Labour’s decision to scrap all public health measures to mitigate COVID-19 has contributed to the crisis in public hospitals, with hundreds of people being hospitalised and about 20 dying every week from the coronavirus.
The National Party is in talks with the far-right ACT and NZ First parties to form a new coalition government. All three parties, as well as Labour, campaigned with promises to slash spending across government departments—which will inevitably impact healthcare, education and other vital services. ACT, in particular, is pushing for greater privatisation of healthcare services as a means to cut costs and open up new opportunities for profit-making.
Speaking with the World Socialist Web Site at the Wellington Hospital picket last Friday, a lab technician manager with 22 years’ experience explained that she was still only paid $28 an hour. “It’s very stressful. I have a family and my wage basically covers my rent, so if I didn’t have a partner, I’d be screwed. I have $20 left over from my pay once I’ve paid my rent.”
She described the job as “a high stress environment. You’re busy from the minute you get to work in the morning until you leave.” Because of high staff turnover, “in the department I work in we are recruiting all the time,” which places significant pressure on the workforce because of the time needed to train new staff.
Ben, who has been in the job for two years, made just above the minimum wage. “It’s very tough. My wife has a medical condition, she’s had to stop working. Our daughter is just about to turn two.” They had been forced to seek assistance from the government’s social welfare agency, Work and Income.
Ben said the privatisation of services, supported by Labour and National governments, reminded him of the US healthcare system. Awanui had achieved a near-monopoly status with a “stranglehold” on the country’s medical laboratories. He called on the government to “wake up to what their choices have done” and recognise that “what we do is integral: if there’s no testing, there’s no diagnosis.”
He noted that Awanui had recently undergone a multi-million-dollar rebranding and returned a $43 million payout to its shareholders last year. The company is owned by the government’s superannuation fund, the Ontario Teachers’ Pension Plan (from Canada) and Te Pūia Tāpapa, an investment fund controlled by several Māori tribal corporations.
Ben said it left “a foul taste in your mouth when you’re seeing all these big numbers thrown around and you’re making the minimum wage. Even people who are doing super stressful roles, working from 11.00pm to 7.00am and they’re basically alone in the lab in their divisions trying to keep everything rolling.”
David Munro, an APEX representative, told Radio NZ that pay rates were “so low that we’ve had an experienced scientist in Invercargill leave to become a meat packer,” and there was a serious staffing problem. He said negotiations with Awanui had been “painfully slow,” with only four meetings between the union and the company since workers rejected the initial offer.
Over the past six years the Labour government has relied on the various healthcare unions to keep industrial action to a minimum and prevent a unified and sustained wages movement.

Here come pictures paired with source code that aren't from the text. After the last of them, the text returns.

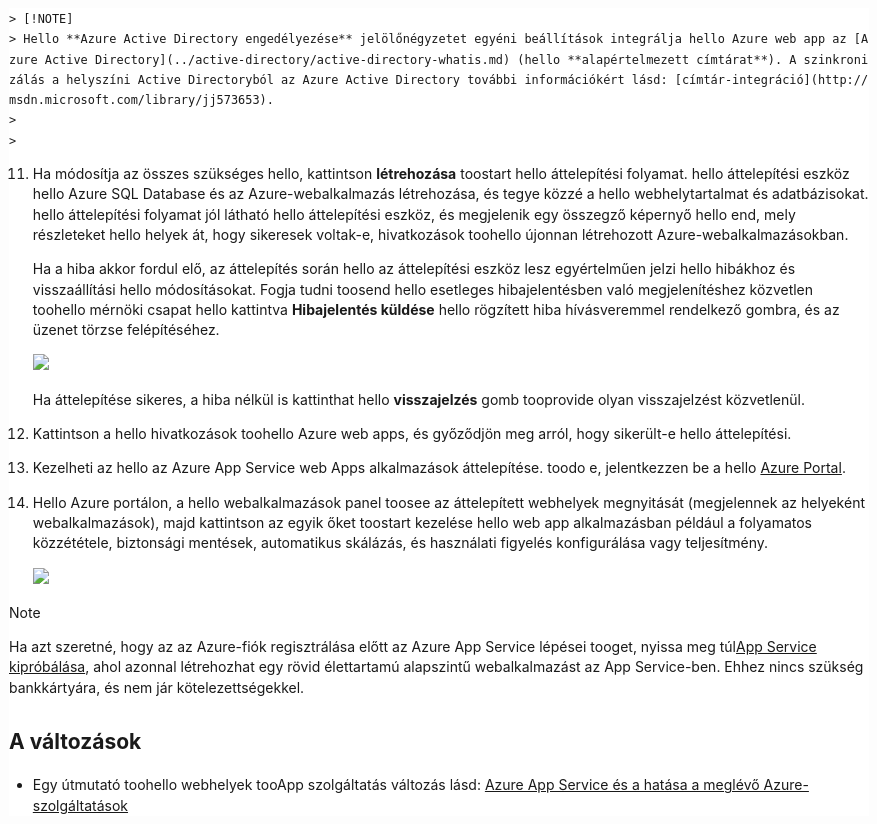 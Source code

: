    > [!NOTE]
    > Hello **Azure Active Directory engedélyezése** jelölőnégyzetet egyéni beállítások integrálja hello Azure web app az [Azure Active Directory](../active-directory/active-directory-whatis.md) (hello **alapértelmezett címtárat**). A szinkronizálás a helyszíni Active Directoryból az Azure Active Directory további információkért lásd: [címtár-integráció](http://msdn.microsoft.com/library/jj573653).
    > 
    > 
11. Ha módosítja az összes szükséges hello, kattintson **létrehozása** toostart hello áttelepítési folyamat. hello áttelepítési eszköz hello Azure SQL Database és az Azure-webalkalmazás létrehozása, és tegye közzé a hello webhelytartalmat és adatbázisokat. hello áttelepítési folyamat jól látható hello áttelepítési eszköz, és megjelenik egy összegző képernyő hello end, mely részleteket hello helyek át, hogy sikeresek voltak-e, hivatkozások toohello újonnan létrehozott Azure-webalkalmazásokban. 
    
    Ha a hiba akkor fordul elő, az áttelepítés során hello az áttelepítési eszköz lesz egyértelműen jelzi hello hibákhoz és visszaállítási hello módosításokat. Fogja tudni toosend hello esetleges hibajelentésben való megjelenítéshez közvetlen toohello mérnöki csapat hello kattintva **Hibajelentés küldése** hello rögzített hiba hívásveremmel rendelkező gombra, és az üzenet törzse felépítéséhez. 
    
    ![](./media/web-sites-migration-from-iis-server/migration-error-report.png)
    
    Ha áttelepítése sikeres, a hiba nélkül is kattinthat hello **visszajelzés** gomb tooprovide olyan visszajelzést közvetlenül. 
12. Kattintson a hello hivatkozások toohello Azure web apps, és győződjön meg arról, hogy sikerült-e hello áttelepítési.
13. Kezelheti az hello az Azure App Service web Apps alkalmazások áttelepítése. toodo e, jelentkezzen be a hello [Azure Portal](https://portal.azure.com).
14. Hello Azure portálon, a hello webalkalmazások panel toosee az áttelepített webhelyek megnyitását (megjelennek az helyeként webalkalmazások), majd kattintson az egyik őket toostart kezelése hello web app alkalmazásban például a folyamatos közzététele, biztonsági mentések, automatikus skálázás, és használati figyelés konfigurálása vagy teljesítmény.
    
    ![](./media/web-sites-migration-from-iis-server/TimeTrackerMigrated.png)

> [!NOTE]
> Ha azt szeretné, hogy az az Azure-fiók regisztrálása előtt az Azure App Service lépései tooget, nyissa meg túl[App Service kipróbálása](https://azure.microsoft.com/try/app-service/), ahol azonnal létrehozhat egy rövid élettartamú alapszintű webalkalmazást az App Service-ben. Ehhez nincs szükség bankkártyára, és nem jár kötelezettségekkel.
> 
> 

## <a name="whats-changed"></a>A változások
* Egy útmutató toohello webhelyek tooApp szolgáltatás változás lásd: [Azure App Service és a hatása a meglévő Azure-szolgáltatások](http://go.microsoft.com/fwlink/?LinkId=529714)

After 5,500 senior doctors and dentists held part-day strikes in September, further strike action planned for October was cancelled by the union, the Association of Salaried Medical Specialists (ASMS). On November 8, ASMS announced it would recommend that its members accept a settlement negotiated with the government’s Employment Relations Authority.

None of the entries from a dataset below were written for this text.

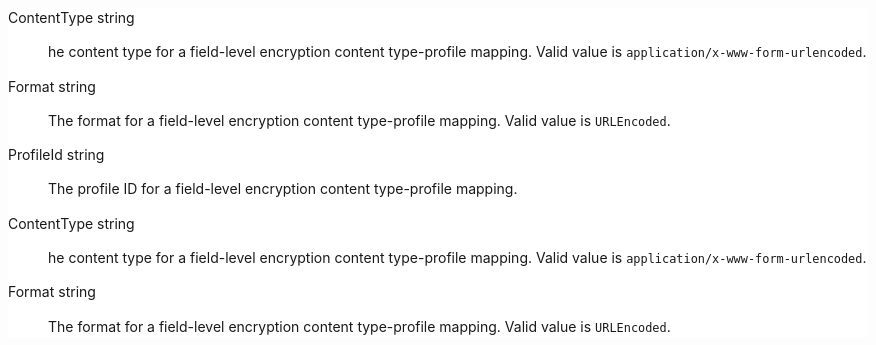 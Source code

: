 <div>
<pulumi-choosable type="language" values="csharp">
<dl class="resources-properties"><dt class="property-required"
            title="Required">
        <span id="contenttype_csharp">
<a data-swiftype-name="resource-property" data-swiftype-type="text" href="#contenttype_csharp" style="color: inherit; text-decoration: inherit;">Content<wbr>Type</a>
</span>
        <span class="property-indicator"></span>
        <span class="property-type">string</span>
    </dt>
    <dd><p>he content type for a field-level encryption content type-profile mapping. Valid value is <code>application/x-www-form-urlencoded</code>.</p>
</dd><dt class="property-required"
            title="Required">
        <span id="format_csharp">
<a data-swiftype-name="resource-property" data-swiftype-type="text" href="#format_csharp" style="color: inherit; text-decoration: inherit;">Format</a>
</span>
        <span class="property-indicator"></span>
        <span class="property-type">string</span>
    </dt>
    <dd><p>The format for a field-level encryption content type-profile mapping. Valid value is <code>URLEncoded</code>.</p>
</dd><dt class="property-optional"
            title="Optional">
        <span id="profileid_csharp">
<a data-swiftype-name="resource-property" data-swiftype-type="text" href="#profileid_csharp" style="color: inherit; text-decoration: inherit;">Profile<wbr>Id</a>
</span>
        <span class="property-indicator"></span>
        <span class="property-type">string</span>
    </dt>
    <dd><p>The profile ID for a field-level encryption content type-profile mapping.</p>
</dd></dl>
</pulumi-choosable>
</div>

<div>
<pulumi-choosable type="language" values="go">
<dl class="resources-properties"><dt class="property-required"
            title="Required">
        <span id="contenttype_go">
<a data-swiftype-name="resource-property" data-swiftype-type="text" href="#contenttype_go" style="color: inherit; text-decoration: inherit;">Content<wbr>Type</a>
</span>
        <span class="property-indicator"></span>
        <span class="property-type">string</span>
    </dt>
    <dd><p>he content type for a field-level encryption content type-profile mapping. Valid value is <code>application/x-www-form-urlencoded</code>.</p>
</dd><dt class="property-required"
            title="Required">
        <span id="format_go">
<a data-swiftype-name="resource-property" data-swiftype-type="text" href="#format_go" style="color: inherit; text-decoration: inherit;">Format</a>
</span>
        <span class="property-indicator"></span>
        <span class="property-type">string</span>
    </dt>
    <dd><p>The format for a field-level encryption content type-profile mapping. Valid value is <code>URLEncoded</code>.</p>
</dd><dt class="property-optional"
            title="Optional">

The details of the proposal have not been made public, but ASMS executive director Sarah Dalton admitted to Radio NZ that the union’s claim for a pay increase that barely meets inflation, was “pretty conservative.” She declared that this was because of “the climate that we’re in.”
Workers should reject such efforts to attack their wages and conditions based on spurious claims from the government, private companies and the unions that there is “no money” in the current “climate.”

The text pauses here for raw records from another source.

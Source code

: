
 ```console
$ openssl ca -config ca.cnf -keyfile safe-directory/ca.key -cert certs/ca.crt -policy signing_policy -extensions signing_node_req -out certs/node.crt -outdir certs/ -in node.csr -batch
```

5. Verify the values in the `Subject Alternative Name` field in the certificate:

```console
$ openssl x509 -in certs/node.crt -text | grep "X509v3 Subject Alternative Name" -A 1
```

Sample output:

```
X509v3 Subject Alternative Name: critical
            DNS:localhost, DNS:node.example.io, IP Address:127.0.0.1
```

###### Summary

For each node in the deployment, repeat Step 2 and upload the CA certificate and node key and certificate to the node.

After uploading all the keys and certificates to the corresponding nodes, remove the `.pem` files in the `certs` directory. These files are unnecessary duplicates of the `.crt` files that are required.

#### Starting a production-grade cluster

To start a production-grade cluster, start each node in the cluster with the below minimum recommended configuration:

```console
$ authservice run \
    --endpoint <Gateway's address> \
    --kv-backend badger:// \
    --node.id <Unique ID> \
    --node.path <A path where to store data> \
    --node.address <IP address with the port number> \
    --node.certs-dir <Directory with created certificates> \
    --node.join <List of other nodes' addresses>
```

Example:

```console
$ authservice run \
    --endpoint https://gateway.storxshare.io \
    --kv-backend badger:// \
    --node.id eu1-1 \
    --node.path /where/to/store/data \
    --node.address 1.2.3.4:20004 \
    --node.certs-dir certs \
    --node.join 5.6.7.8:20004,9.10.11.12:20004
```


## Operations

Over the past three years the Labour government has handed over billions of dollars to corporations and the banks to prop up their profits. It has found billions more to upgrade the military and expand the intelligence agencies, as the country supports US imperialist aggression against Russia, China and other countries.
The incoming National-led government will accelerate the austerity drive to force workers to pay for the worsening economic crisis and increased militarisation. As the working class enters into struggle, it will need to build new organisations—controlled by workers themselves, not the pro-capitalist union bureaucracies—to fight back.
The Socialist Equality Group calls on healthcare workers to build rank-and-file workplace committees to fight for the broadest possible action and to forge links with teachers, transport workers, postal workers and many others who confront the same attacks on their wages and conditions.
The socialist demand must be made for the Awanui and all other private companies involved in the health system to be placed under public ownership and democratic workers’ control. Their profits must be redistributed to fund a vast expansion of healthcare services, with high wages for all workers. We urge healthcare workers to contact us to discuss the way forward.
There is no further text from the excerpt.